(Document images with source code)

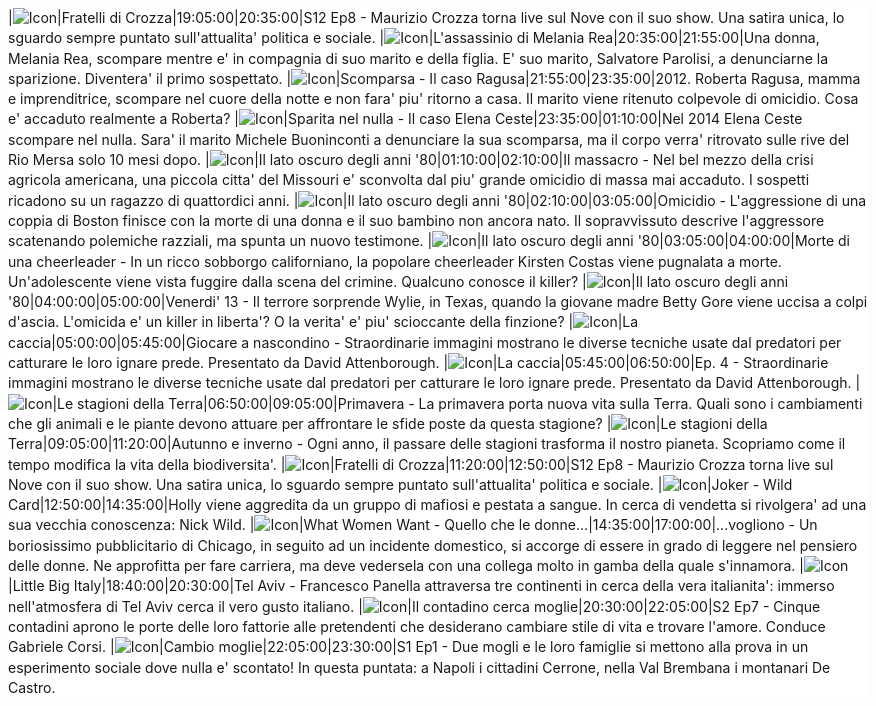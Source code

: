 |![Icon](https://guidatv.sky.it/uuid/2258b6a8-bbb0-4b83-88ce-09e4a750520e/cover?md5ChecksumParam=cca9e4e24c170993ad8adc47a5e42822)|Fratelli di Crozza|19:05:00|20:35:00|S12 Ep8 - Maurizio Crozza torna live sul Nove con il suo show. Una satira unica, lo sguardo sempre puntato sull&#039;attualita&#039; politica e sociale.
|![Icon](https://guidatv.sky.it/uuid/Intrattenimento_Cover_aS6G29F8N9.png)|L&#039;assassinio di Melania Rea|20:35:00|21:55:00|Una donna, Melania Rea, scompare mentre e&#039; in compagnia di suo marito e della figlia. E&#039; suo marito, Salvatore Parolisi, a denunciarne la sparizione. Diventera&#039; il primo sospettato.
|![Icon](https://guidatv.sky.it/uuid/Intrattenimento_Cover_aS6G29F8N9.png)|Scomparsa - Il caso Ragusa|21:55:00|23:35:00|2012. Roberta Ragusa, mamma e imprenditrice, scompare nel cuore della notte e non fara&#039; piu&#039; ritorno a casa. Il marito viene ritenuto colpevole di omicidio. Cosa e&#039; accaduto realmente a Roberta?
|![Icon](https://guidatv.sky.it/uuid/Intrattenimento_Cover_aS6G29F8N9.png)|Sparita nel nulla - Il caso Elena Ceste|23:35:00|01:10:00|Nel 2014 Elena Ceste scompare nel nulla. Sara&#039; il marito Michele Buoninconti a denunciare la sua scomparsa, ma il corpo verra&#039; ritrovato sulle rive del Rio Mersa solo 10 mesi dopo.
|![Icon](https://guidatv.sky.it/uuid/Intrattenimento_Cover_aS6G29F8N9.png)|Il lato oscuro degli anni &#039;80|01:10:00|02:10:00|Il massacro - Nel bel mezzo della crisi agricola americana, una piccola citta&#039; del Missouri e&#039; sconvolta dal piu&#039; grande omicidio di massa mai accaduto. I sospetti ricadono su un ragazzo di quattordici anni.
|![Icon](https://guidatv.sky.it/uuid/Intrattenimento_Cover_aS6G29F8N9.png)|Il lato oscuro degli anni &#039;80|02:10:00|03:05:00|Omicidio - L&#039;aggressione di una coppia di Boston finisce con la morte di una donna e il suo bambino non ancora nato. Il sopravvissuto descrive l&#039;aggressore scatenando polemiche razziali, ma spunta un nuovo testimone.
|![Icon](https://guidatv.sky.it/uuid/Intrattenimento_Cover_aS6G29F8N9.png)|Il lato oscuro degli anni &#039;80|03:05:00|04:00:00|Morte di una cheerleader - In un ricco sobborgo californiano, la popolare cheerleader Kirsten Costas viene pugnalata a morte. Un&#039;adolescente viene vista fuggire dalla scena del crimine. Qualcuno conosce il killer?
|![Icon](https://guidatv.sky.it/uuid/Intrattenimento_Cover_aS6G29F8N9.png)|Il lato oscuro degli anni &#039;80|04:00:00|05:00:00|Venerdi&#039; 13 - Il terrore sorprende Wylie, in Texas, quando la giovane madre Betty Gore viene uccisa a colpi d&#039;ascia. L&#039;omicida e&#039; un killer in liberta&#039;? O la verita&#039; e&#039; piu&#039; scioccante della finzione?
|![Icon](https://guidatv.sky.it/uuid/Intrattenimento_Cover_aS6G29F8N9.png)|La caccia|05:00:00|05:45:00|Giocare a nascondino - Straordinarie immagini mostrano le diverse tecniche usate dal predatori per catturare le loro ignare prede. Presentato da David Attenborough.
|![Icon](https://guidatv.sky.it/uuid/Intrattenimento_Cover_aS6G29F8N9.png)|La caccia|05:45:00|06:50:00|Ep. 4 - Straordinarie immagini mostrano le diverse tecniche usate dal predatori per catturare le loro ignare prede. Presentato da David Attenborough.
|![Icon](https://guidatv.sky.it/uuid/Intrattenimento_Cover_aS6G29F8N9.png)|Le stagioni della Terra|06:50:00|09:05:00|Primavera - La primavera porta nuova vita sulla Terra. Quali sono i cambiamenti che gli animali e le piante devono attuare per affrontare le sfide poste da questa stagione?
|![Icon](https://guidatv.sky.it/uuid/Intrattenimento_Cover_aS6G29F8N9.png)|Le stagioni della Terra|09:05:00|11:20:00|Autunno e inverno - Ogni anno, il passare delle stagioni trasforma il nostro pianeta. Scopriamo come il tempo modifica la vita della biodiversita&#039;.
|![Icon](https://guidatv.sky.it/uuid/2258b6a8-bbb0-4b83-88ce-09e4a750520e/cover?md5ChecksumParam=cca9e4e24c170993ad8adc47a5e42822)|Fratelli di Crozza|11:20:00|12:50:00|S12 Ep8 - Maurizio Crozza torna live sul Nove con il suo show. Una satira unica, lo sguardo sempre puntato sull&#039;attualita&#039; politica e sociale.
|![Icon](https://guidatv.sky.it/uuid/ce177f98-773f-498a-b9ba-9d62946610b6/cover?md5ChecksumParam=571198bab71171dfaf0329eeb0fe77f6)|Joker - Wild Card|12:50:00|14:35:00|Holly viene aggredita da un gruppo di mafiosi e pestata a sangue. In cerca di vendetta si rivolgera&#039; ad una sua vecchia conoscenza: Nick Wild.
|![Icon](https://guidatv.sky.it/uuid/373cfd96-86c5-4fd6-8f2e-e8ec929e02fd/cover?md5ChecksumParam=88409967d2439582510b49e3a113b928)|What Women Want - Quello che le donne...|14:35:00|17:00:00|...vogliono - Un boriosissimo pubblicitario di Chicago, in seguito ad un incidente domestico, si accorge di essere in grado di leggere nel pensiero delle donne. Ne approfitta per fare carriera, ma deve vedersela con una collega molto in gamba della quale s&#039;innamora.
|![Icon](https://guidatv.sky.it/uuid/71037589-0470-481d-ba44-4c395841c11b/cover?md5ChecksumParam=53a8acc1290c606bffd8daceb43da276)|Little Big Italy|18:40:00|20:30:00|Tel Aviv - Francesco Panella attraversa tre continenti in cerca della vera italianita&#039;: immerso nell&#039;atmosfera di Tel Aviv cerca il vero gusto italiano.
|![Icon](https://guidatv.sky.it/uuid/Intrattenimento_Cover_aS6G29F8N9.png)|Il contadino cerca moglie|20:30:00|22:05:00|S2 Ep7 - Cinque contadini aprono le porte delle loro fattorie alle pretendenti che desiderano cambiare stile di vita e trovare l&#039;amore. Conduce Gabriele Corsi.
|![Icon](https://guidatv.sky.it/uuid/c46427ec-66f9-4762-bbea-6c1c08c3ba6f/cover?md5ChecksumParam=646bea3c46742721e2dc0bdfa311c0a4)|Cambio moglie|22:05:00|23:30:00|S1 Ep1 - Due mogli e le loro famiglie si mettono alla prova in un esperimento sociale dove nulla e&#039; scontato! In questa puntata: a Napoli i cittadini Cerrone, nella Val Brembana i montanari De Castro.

What needs to be done: Repeat every entry exactly, but leave out the pictures.

Problem solution:
Source code

: |![Icon](https://guidatv.sky.it/uuid/2258b6a8-bbb0-4b83-88ce-09e4a750520e/cover?md5ChecksumParam=cca9e4e24c170993ad8adc47a5e42822)|Fratelli di Crozza|19:05:00|20:35:00|S12 Ep8 - Maurizio Crozza torna live sul Nove con il suo show. Una satira unica, lo sguardo sempre puntato sull&#039;attualita&#039; politica e sociale.
|![Icon](https://guidatv.sky.it/uuid/Intrattenimento_Cover_aS6G29F8N9.png)|L&#039;assassinio di Melania Rea|20:35:00|21:55:00|Una donna, Melania Rea, scompare mentre e&#039; in compagnia di suo marito e della figlia. E&#039; suo marito, Salvatore Parolisi, a denunciarne la sparizione. Diventera&#039; il primo sospettato.
|![Icon](https://guidatv.sky.it/uuid/Intrattenimento_Cover_aS6G29F8N9.png)|Scomparsa - Il caso Ragusa|21:55:00|23:35:00|2012. Roberta Ragusa, mamma e imprenditrice, scompare nel cuore della notte e non fara&#039; piu&#039; ritorno a casa. Il marito viene ritenuto colpevole di omicidio. Cosa e&#039; accaduto realmente a Roberta?
|![Icon](https://guidatv.sky.it/uuid/Intrattenimento_Cover_aS6G29F8N9.png)|Sparita nel nulla - Il caso Elena Ceste|23:35:00|01:10:00|Nel 2014 Elena Ceste scompare nel nulla. Sara&#039; il marito Michele Buoninconti a denunciare la sua scomparsa, ma il corpo verra&#039; ritrovato sulle rive del Rio Mersa solo 10 mesi dopo.
|![Icon](https://guidatv.sky.it/uuid/Intrattenimento_Cover_aS6G29F8N9.png)|Il lato oscuro degli anni &#039;80|01:10:00|02:10:00|Il massacro - Nel bel mezzo della crisi agricola americana, una piccola citta&#039; del Missouri e&#039; sconvolta dal piu&#039; grande omicidio di massa mai accaduto. I sospetti ricadono su un ragazzo di quattordici anni.
|![Icon](https://guidatv.sky.it/uuid/Intrattenimento_Cover_aS6G29F8N9.png)|Il lato oscuro degli anni &#039;80|02:10:00|03:05:00|Omicidio - L&#039;aggressione di una coppia di Boston finisce con la morte di una donna e il suo bambino non ancora nato. Il sopravvissuto descrive l&#039;aggressore scatenando polemiche razziali, ma spunta un nuovo testimone.
|![Icon](https://guidatv.sky.it/uuid/Intrattenimento_Cover_aS6G29F8N9.png)|Il lato oscuro degli anni &#039;80|03:05:00|04:00:00|Morte di una cheerleader - In un ricco sobborgo californiano, la popolare cheerleader Kirsten Costas viene pugnalata a morte. Un&#039;adolescente viene vista fuggire dalla scena del crimine. Qualcuno conosce il killer?
|![Icon](https://guidatv.sky.it/uuid/Intrattenimento_Cover_aS6G29F8N9.png)|Il lato oscuro degli anni &#039;80|04:00:00|05:00:00|Venerdi&#039; 13 - Il terrore sorprende Wylie, in Texas, quando la giovane madre Betty Gore viene uccisa a colpi d&#039;ascia. L&#039;omicida e&#039; un killer in liberta&#039;? O la verita&#039; e&#039; piu&#039; scioccante della finzione?
|![Icon](https://guidatv.sky.it/uuid/Intrattenimento_Cover_aS6G29F8N9.png)|La caccia|05:00:00|05:45:00|Giocare a nascondino - Straordinarie immagini mostrano le diverse tecniche usate dal predatori per catturare le loro ignare prede. Presentato da David Attenborough.
|![Icon](https://guidatv.sky.it/uuid/Intrattenimento_Cover_aS6G29F8N9.png)|La caccia|05:45:00|06:50:00|Ep. 4 - Straordinarie immagini mostrano le diverse tecniche usate dal predatori per catturare le loro ignare prede. Presentato da David Attenborough.
|![Icon](https://guidatv.sky.it/uuid/Intrattenimento_Cover_aS6G29F8N9.png)|Le stagioni della Terra|06:50:00|09:05:00|Primavera - La primavera porta nuova vita sulla Terra. Quali sono i cambiamenti che gli animali e le piante devono attuare per affrontare le sfide poste da questa stagione?
|![Icon](https://guidatv.sky.it/uuid/Intrattenimento_Cover_aS6G29F8N9.png)|Le stagioni della Terra|09:05:00|11:20:00|Autunno e inverno - Ogni anno, il passare delle stagioni trasforma il nostro pianeta. Scopriamo come il tempo modifica la vita della biodiversita&#039;.
|![Icon](https://guidatv.sky.it/uuid/2258b6a8-bbb0-4b83-88ce-09e4a750520e/cover?md5ChecksumParam=cca9e4e24c170993ad8adc47a5e42822)|Fratelli di Crozza|11:20:00|12:50:00|S12 Ep8 - Maurizio Crozza torna live sul Nove con il suo show. Una satira unica, lo sguardo sempre puntato sull&#039;attualita&#039; politica e sociale.
|![Icon](https://guidatv.sky.it/uuid/ce177f98-773f-498a-b9ba-9d62946610b6/cover?md5ChecksumParam=571198bab71171dfaf0329eeb0fe77f6)|Joker - Wild Card|12:50:00|14:35:00|Holly viene aggredita da un gruppo di mafiosi e pestata a sangue. In cerca di vendetta si rivolgera&#039; ad una sua vecchia conoscenza: Nick Wild.
|![Icon](https://guidatv.sky.it/uuid/373cfd96-86c5-4fd6-8f2e-e8ec929e02fd/cover?md5ChecksumParam=88409967d2439582510b49e3a113b928)|What Women Want - Quello che le donne...|14:35:00|17:00:00|...vogliono - Un boriosissimo pubblicitario di Chicago, in seguito ad un incidente domestico, si accorge di essere in grado di leggere nel pensiero delle donne. Ne approfitta per fare carriera, ma deve vedersela con una collega molto in gamba della quale s&#039;innamora.
|![Icon](https://guidatv.sky.it/uuid/71037589-0470-481d-ba44-4c395841c11b/cover?md5ChecksumParam=53a8acc1290c606bffd8daceb43da276)|Little Big Italy|18:40:00|20:30:00|Tel Aviv - Francesco Panella attraversa tre continenti in cerca della vera italianita&#039;: immerso nell&#039;atmosfera di Tel Aviv cerca il vero gusto italiano.
|![Icon](https://guidatv.sky.it/uuid/Intrattenimento_Cover_aS6G29F8N9.png)|Il contadino cerca moglie|20:30:00|22:05:00|S2 Ep7 - Cinque contadini aprono le porte delle loro fattorie alle pretendenti che desiderano cambiare stile di vita e trovare l&#039;amore. Conduce Gabriele Corsi.
|![Icon](https://guidatv.sky.it/uuid/c46427ec-66f9-4762-bbea-6c1c08c3ba6f/cover?md5ChecksumParam=646bea3c46742721e2dc0bdfa311c0a4)|Cambio moglie|22:05:00|23:30:00|S1 Ep1 - Due mogli e le loro famiglie si mettono alla prova in un esperimento sociale dove nulla e&#039; scontato! In questa puntata: a Napoli i cittadini Cerrone, nella Val Brembana i montanari De Castro.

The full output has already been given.